This ‘Lemongrass and Chilli Beef Stirfry’ is one of my favourite ‘go to’ recipes as it is a wonderfully easy and quick dinner to cook. It is packed full of fresh Lemongrass flavour with the subtle kick of Chilies.
I use http://www.lidl.ie/en/index.htm Flank Steak and it works a treat.
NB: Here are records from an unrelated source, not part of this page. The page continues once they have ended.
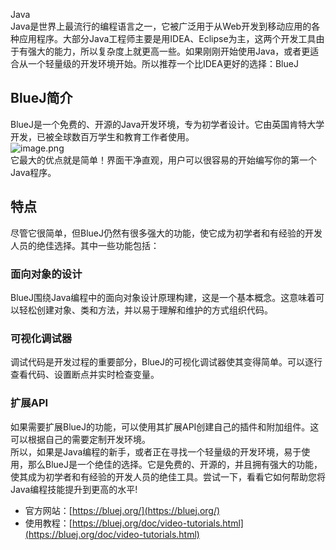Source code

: Java<br />Java是世界上最流行的编程语言之一，它被广泛用于从Web开发到移动应用的各种应用程序。大部分Java工程师主要是用IDEA、Eclipse为主，这两个开发工具由于有强大的能力，所以复杂度上就更高一些。如果刚刚开始使用Java，或者更适合从一个轻量级的开发环境开始。所以推荐一个比IDEA更好的选择：BlueJ
<a name="Ju8A8"></a>
## BlueJ简介
BlueJ是一个免费的、开源的Java开发环境，专为初学者设计。它由英国肯特大学开发，已被全球数百万学生和教育工作者使用。<br />![image.png](https://cdn.nlark.com/yuque/0/2023/png/396745/1677457374531-488f2d20-567e-492c-900a-8f8981dec309.png#averageHue=%23c8c3b3&clientId=u1bd5502c-07c3-4&from=paste&height=713&id=u7c645048&originHeight=1783&originWidth=3799&originalType=binary&ratio=2.5&rotation=0&showTitle=false&size=1910517&status=done&style=none&taskId=u576d8d78-5ba7-4f23-b650-ad409a81802&title=&width=1519.6)<br />它最大的优点就是简单！界面干净直观，用户可以很容易的开始编写你的第一个Java程序。
<a name="hxvvn"></a>
## 特点
尽管它很简单，但BlueJ仍然有很多强大的功能，使它成为初学者和有经验的开发人员的绝佳选择。其中一些功能包括：
<a name="ZkaZR"></a>
### 面向对象的设计
BlueJ围绕Java编程中的面向对象设计原理构建，这是一个基本概念。这意味着可以轻松创建对象、类和方法，并以易于理解和维护的方式组织代码。
<a name="cfGaO"></a>
### 可视化调试器
调试代码是开发过程的重要部分，BlueJ的可视化调试器使其变得简单。可以逐行查看代码、设置断点并实时检查变量。
<a name="XXqUn"></a>
### 扩展API
如果需要扩展BlueJ的功能，可以使用其扩展API创建自己的插件和附加组件。这可以根据自己的需要定制开发环境。<br />所以，如果是Java编程的新手，或者正在寻找一个轻量级的开发环境，易于使用，那么BlueJ是一个绝佳的选择。它是免费的、开源的，并且拥有强大的功能，使其成为初学者和有经验的开发人员的绝佳工具。尝试一下，看看它如何帮助您将Java编程技能提升到更高的水平!

- 官方网站：[https://bluej.org/](https://bluej.org/)
- 使用教程：[https://bluej.org/doc/video-tutorials.html](https://bluej.org/doc/video-tutorials.html)
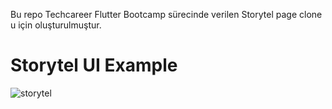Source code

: Bu repo Techcareer Flutter Bootcamp sürecinde verilen Storytel page clone u için oluşturulmuştur. 

# Storytel UI Example


![storytel](https://user-images.githubusercontent.com/17355685/188629049-c72396d3-3fe5-4854-8193-220b3d0642f4.jpg)
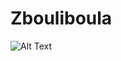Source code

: # Zbouliboula

![Alt Text](https://encrypted-tbn0.gstatic.com/images?q=tbn:ANd9GcQKi67MtSeChxHlSJzjmjee-na7aXWaaEhcyA&usqp=CAU)

<!---
Zbouliboula/Zbouliboula is a ✨ special ✨ repository because its `README.md` (this file) appears on your GitHub profile.
You can click the Preview link to take a look at your changes.
--->
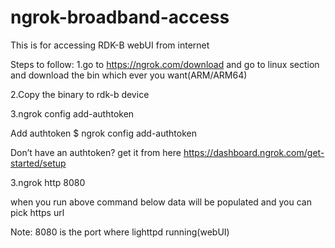 # ngrok-broadband-access
This is for accessing RDK-B webUI from internet

Steps to follow:
1.go to https://ngrok.com/download and go to linux section and download the bin which ever you want(ARM/ARM64)

2.Copy the binary to rdk-b device

3.ngrok config add-authtoken  <token>

  

Add authtoken
$
ngrok config add-authtoken <token>

Don’t have an authtoken?
get it from here https://dashboard.ngrok.com/get-started/setup




3.ngrok http 8080

   when you run above command below data will be populated and you can pick https url

  Note: 8080 is the port where lighttpd running(webUI)










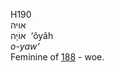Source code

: <body>
  <p>H190<br>  אויה  <br> אוֹיָה  ‎  ‘ôyâh  <br><i>o-yaw‘ </i><br>Feminine of <a href="h0188.htm">188</a>  - woe.<br></p>
 </body>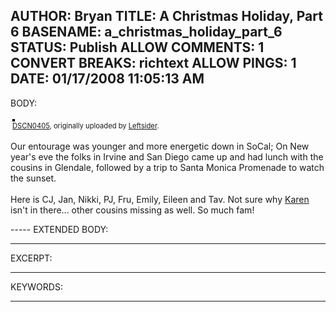 AUTHOR: Bryan
TITLE: A Christmas Holiday, Part 6
BASENAME: a_christmas_holiday_part_6
STATUS: Publish
ALLOW COMMENTS: 1
CONVERT BREAKS: richtext
ALLOW PINGS: 1
DATE: 01/17/2008 11:05:13 AM
-----
BODY:
<style type="text/css">
.flickr-photo { border: solid 2px #000000; }
.flickr-yourcomment { }
.flickr-frame { text-align: left; padding: 3px; }
.flickr-caption { font-size: 0.8em; margin-top: 0px; }
</style>

<div class="flickr-frame">
	<a href="http://www.flickr.com/photos/leftsider/2165291949/" title="photo sharing"><img src="http://farm3.static.flickr.com/2017/2165291949_bfed2b0ce6.jpg" class="flickr-photo" alt="" /></a>
<br />
	<span class="flickr-caption"><a href="http://www.flickr.com/photos/leftsider/2165291949/">DSCN0405</a>, originally uploaded by <a href="http://www.flickr.com/people/leftsider/">Leftsider</a>.</span>
</div>
				
<p class="flickr-yourcomment">
	Our entourage was younger and more energetic down in SoCal; On New year's eve the folks in Irvine and San Diego came up and had lunch with the cousins in Glendale, followed by a trip to Santa Monica Promenade to watch the sunset.<br />
<br />
Here is CJ, Jan, Nikki, PJ, Fru, Emily, Eileen and Tav. Not sure why <a href="http://www.flickr.com/photos/leftsider/2166080952">Karen</a> isn't in there... other cousins missing as well. So much fam!
</p>
-----
EXTENDED BODY:

-----
EXCERPT:

-----
KEYWORDS:

-----


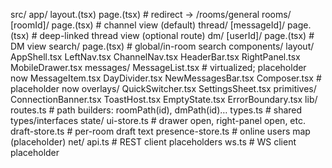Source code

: src/
  app/
    layout.(tsx)
    page.(tsx)                    # redirect → /rooms/general
    rooms/
      [roomId]/
        page.(tsx)                # channel view (default)
        thread/
          [messageId]/
            page.(tsx)            # deep-linked thread view (optional route)
    dm/
      [userId]/
        page.(tsx)                # DM view
    search/
      page.(tsx)                  # global/in-room search
  components/
    layout/
      AppShell.tsx
      LeftNav.tsx
      ChannelNav.tsx
      HeaderBar.tsx
      RightPanel.tsx
      MobileDrawer.tsx
    messages/
      MessageList.tsx             # virtualized; placeholder now
      MessageItem.tsx
      DayDivider.tsx
      NewMessagesBar.tsx
      Composer.tsx                # placeholder now
    overlays/
      QuickSwitcher.tsx
      SettingsSheet.tsx
    primitives/
      ConnectionBanner.tsx
      ToastHost.tsx
      EmptyState.tsx
      ErrorBoundary.tsx
  lib/
    routes.ts                     # path builders: roomPath(id), dmPath(id)…
    types.ts                      # shared types/interfaces
    state/
      ui-store.ts                 # drawer open, right-panel open, etc.
      draft-store.ts              # per-room draft text
      presence-store.ts           # online users map (placeholder)
    net/
      api.ts                      # REST client placeholders
      ws.ts                       # WS client placeholder
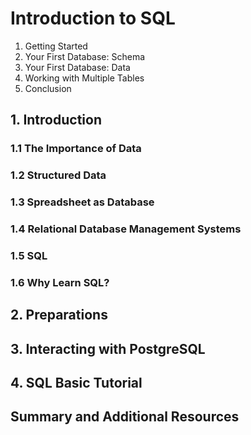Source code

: # Introduction to SQL

1. Getting Started
2. Your First Database: Schema
3. Your First Database: Data
4. Working with Multiple Tables
5. Conclusion

## 1. Introduction

### 1.1 The Importance of Data

### 1.2 Structured Data

### 1.3 Spreadsheet as Database

### 1.4 Relational Database Management Systems

### 1.5 SQL

### 1.6 Why Learn SQL?

## 2. Preparations

## 3. Interacting with PostgreSQL

## 4. SQL Basic Tutorial

## Summary and Additional Resources
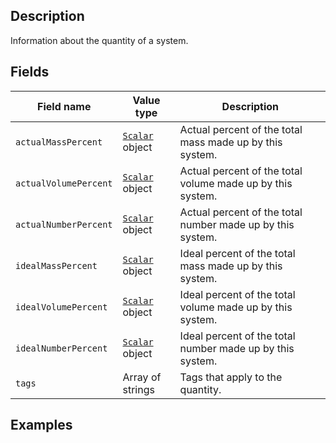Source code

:## Description

Information about the quantity of a system.

## Fields

Field name | Value type | Description
-----------|------------|------------
`actualMassPercent` | [`Scalar`](!schema_definition/common/Scalar) object | Actual percent of the total mass made up by this system.
`actualVolumePercent` | [`Scalar`](!schema_definition/common/Scalar) object | Actual percent of the total volume made up by this system.
`actualNumberPercent` | [`Scalar`](!schema_definition/common/Scalar) object | Actual percent of the total number made up by this system.
`idealMassPercent` | [`Scalar`](!schema_definition/common/Scalar) object | Ideal percent of the total mass made up by this system.
`idealVolumePercent` | [`Scalar`](!schema_definition/common/Scalar) object | Ideal percent of the total volume made up by this system.
`idealNumberPercent` | [`Scalar`](!schema_definition/common/Scalar) object | Ideal percent of the total number made up by this system.
`tags` | Array of strings | Tags that apply to the quantity.

## Examples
Delicious as served here with Rice Noodles or just plain boiled Basmati Rice, I like to use Wholegrain Rice.
Wrap yourself around a steaming bowl of this Lemongrass and Chilli Beef Stirfry and enjoy!
- 2 sticks of lemongrass, outer skin removed and finely sliced
- 2 cloves of garlic, crushed
- 2 flank or sirloin steaks
- 1 head of pak choi, finely sliced
- Half a red pepper, sliced lenght ways
- 4-5 mushrooms, sliced
- 5 asparagus spears, cut lengthways
- 5-6 baby corn, cut in half lenght ways
- 1 red chilli
- 4 tbsp. fish sauce
- 4 tbsp. dark soy sauce
- Squeeze of lime juice
- Handful of fresh basil, torn
- Toasted sesame oil
- Rice noodles, cooked as per packet instructions to serve
- Heat a wok on a high heat until it’s almost at smoking point, add a good drop of sesame oil and immediately add all the veg.
- Stir fry the veg over a high heat constantly tossing in the wok.
- When cooked (you still want them to have a nice crunch and a good vibrant colour) remove to a plate.
- Add another small drop of oil to the pan and add your steak in two batches and stir-fry until just cooked,
- Add the lemongrass and garlic and toss for a minute or so taking care not to let the garlic burn.
- Add the fish sauce and soya sauce and allow to bubble for a minute or so.
- Remove the wok from the heat, squeeze a little lime juice over and scatter over the basil.
- Serve tosses through the cooked noodles.